- Opening Delimiter -
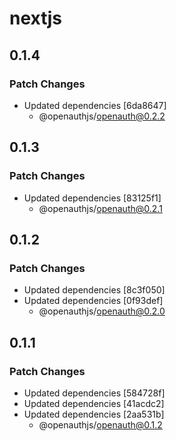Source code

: # nextjs

## 0.1.4

### Patch Changes

- Updated dependencies [6da8647]
  - @openauthjs/openauth@0.2.2

## 0.1.3

### Patch Changes

- Updated dependencies [83125f1]
  - @openauthjs/openauth@0.2.1

## 0.1.2

### Patch Changes

- Updated dependencies [8c3f050]
- Updated dependencies [0f93def]
  - @openauthjs/openauth@0.2.0

## 0.1.1

### Patch Changes

- Updated dependencies [584728f]
- Updated dependencies [41acdc2]
- Updated dependencies [2aa531b]
  - @openauthjs/openauth@0.1.2
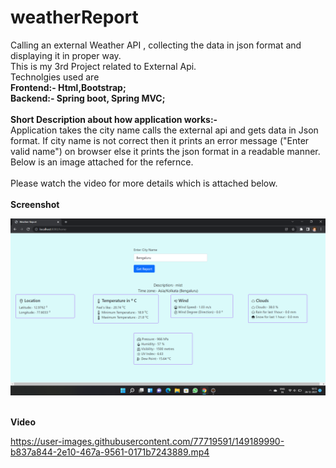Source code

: # weatherReport
Calling an external Weather API , collecting the data in json format and displaying it in proper way. <br> 
This is my 3rd Project related to External Api. <br>
Technolgies used are <br>
<b>Frontend:- Html,Bootstrap; <br>
Backend:- Spring boot, Spring MVC; </b> <br><br>
<b>Short Description about how application works:- </b><br>
Application takes the city name calls the external api and gets data in Json format. If city name is not correct then it prints an error message ("Enter valid name") on browser
else it prints the json format in a readable manner. Below is an image attached for the refernce.<br><br>
Please watch the video for more details which is attached below. <br> <br>
<b>Screenshot </b>
<p align="center">
  <img src="image of website.png" width="850" title="Demo of web page">
</p>

<br>
<b>Video</b>
<br>

https://user-images.githubusercontent.com/77719591/149189990-b837a844-2e10-467a-9561-0171b7243889.mp4

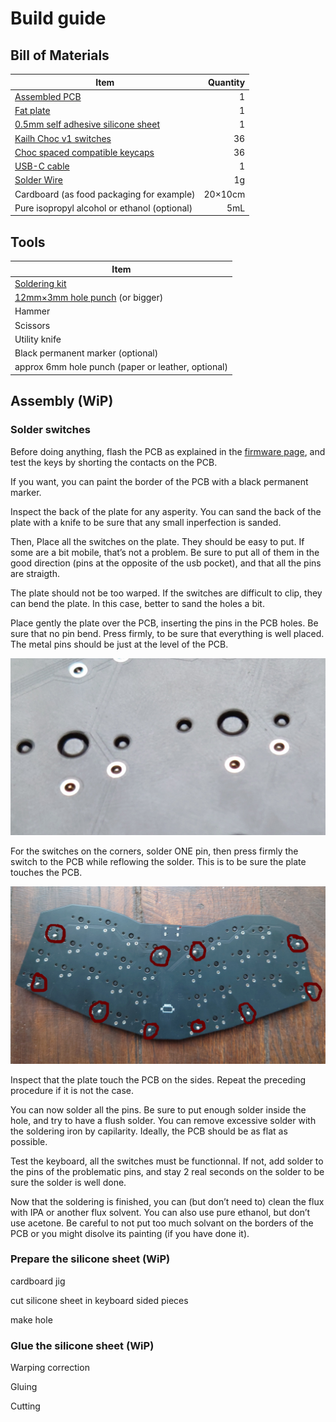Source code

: # Build guide

## Bill of Materials

|Item                                                                                                       |Quantity|
|-----------------------------------------------------------------------------------------------------------|-------:|
|[Assembled PCB](pcb/gerbers/)                                                                              |       1|
|[Fat plate](cad)                                                                                           |       1|
|[0.5mm self adhesive silicone sheet](https://www.aliexpress.com/item/1005003938672544.html)                |       1|
|[Kailh Choc v1 switches](https://lowprokb.ca/collections/switches/products/ambients-silent-choc-switches)  |      36|
|[Choc spaced compatible keycaps](https://lowprokb.ca/collections/keycaps/products/ldsa-low-profile-blank-keycaps)|36|
|[USB-C cable](https://www.aliexpress.com/item/1005003058092715.html)                                       |       1|
|[Solder Wire](https://www.aliexpress.com/item/1005007053733373.html)                                       |      1g|
|Cardboard (as food packaging for example)                                                                  | 20×10cm|
|Pure isopropyl alcohol or ethanol (optional)                                                               |     5mL|

## Tools

|Item                                                                                    |
|----------------------------------------------------------------------------------------|
|[Soldering kit](https://www.aliexpress.com/item/4000019437594.html)                     |
|[12mm×3mm hole punch](https://www.aliexpress.com/item/1005005796385084.html) (or bigger)|
|Hammer                                                                                  |
|Scissors                                                                                |
|Utility knife                                                                           |
|Black permanent marker (optional)                                                       |
|approx 6mm hole punch (paper or leather, optional)                                      |

## Assembly (WiP)

### Solder switches

Before doing anything, flash the PCB as explained in the [firmware
page](firmware/), and test the keys by shorting the contacts on the
PCB.

If you want, you can paint the border of the PCB with a black
permanent marker.

Inspect the back of the plate for any asperity. You can sand the back
of the plate with a knife to be sure that any small inperfection is
sanded.

Then, Place all the switches on the plate. They should be easy to
put. If some are a bit mobile, that’s not a problem. Be sure to put
all of them in the good direction (pins at the opposite of the usb
pocket), and that all the pins are straigth.

The plate should not be too warped. If the switches are difficult to
clip, they can bend the plate. In this case, better to sand the holes
a bit.

Place gently the plate over the PCB, inserting the pins in the PCB
holes. Be sure that no pin bend. Press firmly, to be sure that
everything is well placed. The metal pins should be just at the level
of the PCB.

![Pins depth closeup](images/building-pin-depth-closeup.jpg)

For the switches on the corners, solder ONE pin, then press firmly the
switch to the PCB while reflowing the solder. This is to be sure the
plate touches the PCB.

![Corner pins to solder](images/building-solder-corner-pins.jpg)

Inspect that the plate touch the PCB on the sides. Repeat the
preceding procedure if it is not the case.

You can now solder all the pins. Be sure to put enough solder inside
the hole, and try to have a flush solder. You can remove excessive
solder with the soldering iron by capilarity. Ideally, the PCB should
be as flat as possible.

Test the keyboard, all the switches must be functionnal. If not, add
solder to the pins of the problematic pins, and stay 2 real seconds on
the solder to be sure the solder is well done.

Now that the soldering is finished, you can (but don’t need to) clean
the flux with IPA or another flux solvent. You can also use pure
ethanol, but don’t use acetone. Be careful to not put too much solvant
on the borders of the PCB or you might disolve its painting (if you
have done it).

### Prepare the silicone sheet (WiP)

cardboard jig

cut silicone sheet in keyboard sided pieces

make hole

### Glue the silicone sheet (WiP)

Warping correction

Gluing

Cutting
- Closing Delimiter -
Lines containing the word "bend": how many are there in the data above? Reply with only that number.

2